**Exercise prompt**
From the entries below, output the line with "Project Details**" and each following line up to and including the line with "As a student, I", exactly as written.

**Records**
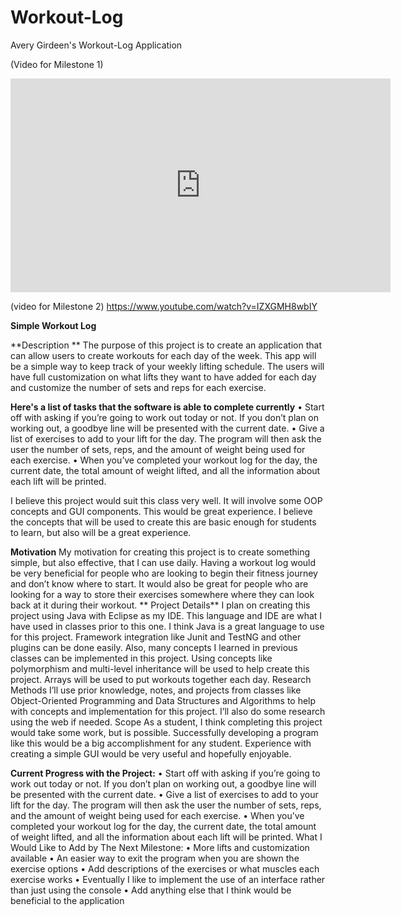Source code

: # Workout-Log
Avery Girdeen's Workout-Log Application 

(Video for Milestone 1)
<iframe id="kaltura_player" src="https://cdnapisec.kaltura.com/p/2370711/sp/237071100/embedIframeJs/uiconf_id/42909941/partner_id/2370711?iframeembed=true&playerId=kaltura_player&entry_id=1_sfjt78wj&flashvars[streamerType]=auto&amp;flashvars[localizationCode]=en&amp;flashvars[leadWithHTML5]=true&amp;flashvars[sideBarContainer.plugin]=true&amp;flashvars[sideBarContainer.position]=left&amp;flashvars[sideBarContainer.clickToClose]=true&amp;flashvars[chapters.plugin]=true&amp;flashvars[chapters.layout]=vertical&amp;flashvars[chapters.thumbnailRotator]=false&amp;flashvars[streamSelector.plugin]=true&amp;flashvars[EmbedPlayer.SpinnerTarget]=videoHolder&amp;flashvars[dualScreen.plugin]=true&amp;flashvars[Kaltura.addCrossoriginToIframe]=true&amp;&wid=1_g6e8707g" width="608" height="342" allowfullscreen webkitallowfullscreen mozAllowFullScreen allow="autoplay *; fullscreen *; encrypted-media *" sandbox="allow-forms allow-same-origin allow-scripts allow-top-navigation allow-pointer-lock allow-popups allow-modals allow-orientation-lock allow-popups-to-escape-sandbox allow-presentation allow-top-navigation-by-user-activation" frameborder="0" title="Kaltura Player"></iframe>  

(video for Milestone 2)
https://www.youtube.com/watch?v=IZXGMH8wbIY


**Simple Workout Log**

**Description **
The purpose of this project is to create an application that can allow users to create workouts for each day of the week. This app will be a simple way to keep track of your weekly lifting schedule. The users will have full customization on what lifts they want to have added for each day and customize the number of sets and reps for each exercise. 

**Here's a list of tasks that the software is able to complete currently**
•	Start off with asking if you’re going to work out today or not. If you don’t plan on working out, a goodbye line will be presented with the current date. 
•	Give a list of exercises to add to your lift for the day. The program will then ask the user the number of sets, reps, and the amount of weight being used for each exercise. 
•	When you’ve completed your workout log for the day, the current date, the total amount of weight lifted, and all the information about each lift will be printed.

I believe this project would suit this class very well. It will involve some OOP concepts and GUI components. This would be great experience.
I believe the concepts that will be used to create this are basic enough for students to learn, but also will be a great experience.

**Motivation**
My motivation for creating this project is to create something simple, but also effective, that I can use daily. Having a workout log would be very beneficial for people who are looking to begin their fitness journey and don’t know where to start. It would also be great for people who are looking for a way to store their exercises somewhere where they can look back at it during their workout. 
**
Project Details**
I plan on creating this project using Java with Eclipse as my IDE. This language and IDE are what I have used in classes prior to this one. I think Java is a great language to use for this project. Framework integration like Junit and TestNG and other plugins can be done easily. Also, many concepts I learned in previous classes can be implemented in this project. Using concepts like polymorphism and multi-level inheritance will be used to help create this project. Arrays will be used to put workouts together each day. 
Research Methods
I’ll use prior knowledge, notes, and projects from classes like Object-Oriented Programming and Data Structures and Algorithms to help with concepts and implementation for this project. I’ll also do some research using the web if needed. 
Scope
As a student, I think completing this project would take some work, but is possible. Successfully developing a program like this would be a big
accomplishment for any student. Experience with creating a simple GUI would be very useful and hopefully enjoyable.



**Current Progress with the Project:**
•	Start off with asking if you’re going to work out today or not. If you don’t plan on working out, a goodbye line will be presented with the current date. 
•	Give a list of exercises to add to your lift for the day. The program will then ask the user the number of sets, reps, and the amount of weight being used for each exercise. 
•	When you’ve completed your workout log for the day, the current date, the total amount of weight lifted, and all the information about each lift will be printed.
What I Would Like to Add by The Next Milestone:
•	More lifts and customization available
•	An easier way to exit the program when you are shown the exercise options
•	Add descriptions of the exercises or what muscles each exercise works
•	Eventually I like to implement the use of an interface rather than just using the console
•	Add anything else that I think would be beneficial to the application

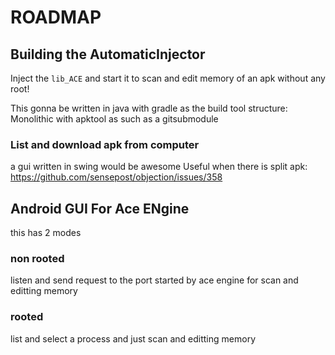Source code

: 
# ROADMAP

## Building the AutomaticInjector
Inject the `lib_ACE` and start it to scan and edit 
memory of an apk without any root!

This gonna be written in java with gradle as the build tool
structure: Monolithic with apktool as such as a gitsubmodule
### List and download apk from computer
a gui written in swing would be awesome
Useful when there is split apk: https://github.com/sensepost/objection/issues/358

## Android GUI For Ace ENgine
this has 2 modes
### non rooted
listen and send request to the port started by ace engine
for scan and editting memory
### rooted
list and select a process and just scan and editting memory

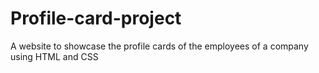 # Profile-card-project
 A website to showcase the profile cards of the employees of a company using HTML  and CSS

**Answer section**
Project Details**
I plan on creating this project using Java with Eclipse as my IDE. This language and IDE are what I have used in classes prior to this one. I think Java is a great language to use for this project. Framework integration like Junit and TestNG and other plugins can be done easily. Also, many concepts I learned in previous classes can be implemented in this project. Using concepts like polymorphism and multi-level inheritance will be used to help create this project. Arrays will be used to put workouts together each day. 
Research Methods
I’ll use prior knowledge, notes, and projects from classes like Object-Oriented Programming and Data Structures and Algorithms to help with concepts and implementation for this project. I’ll also do some research using the web if needed. 
Scope
As a student, I think completing this project would take some work, but is possible. Successfully developing a program like this would be a big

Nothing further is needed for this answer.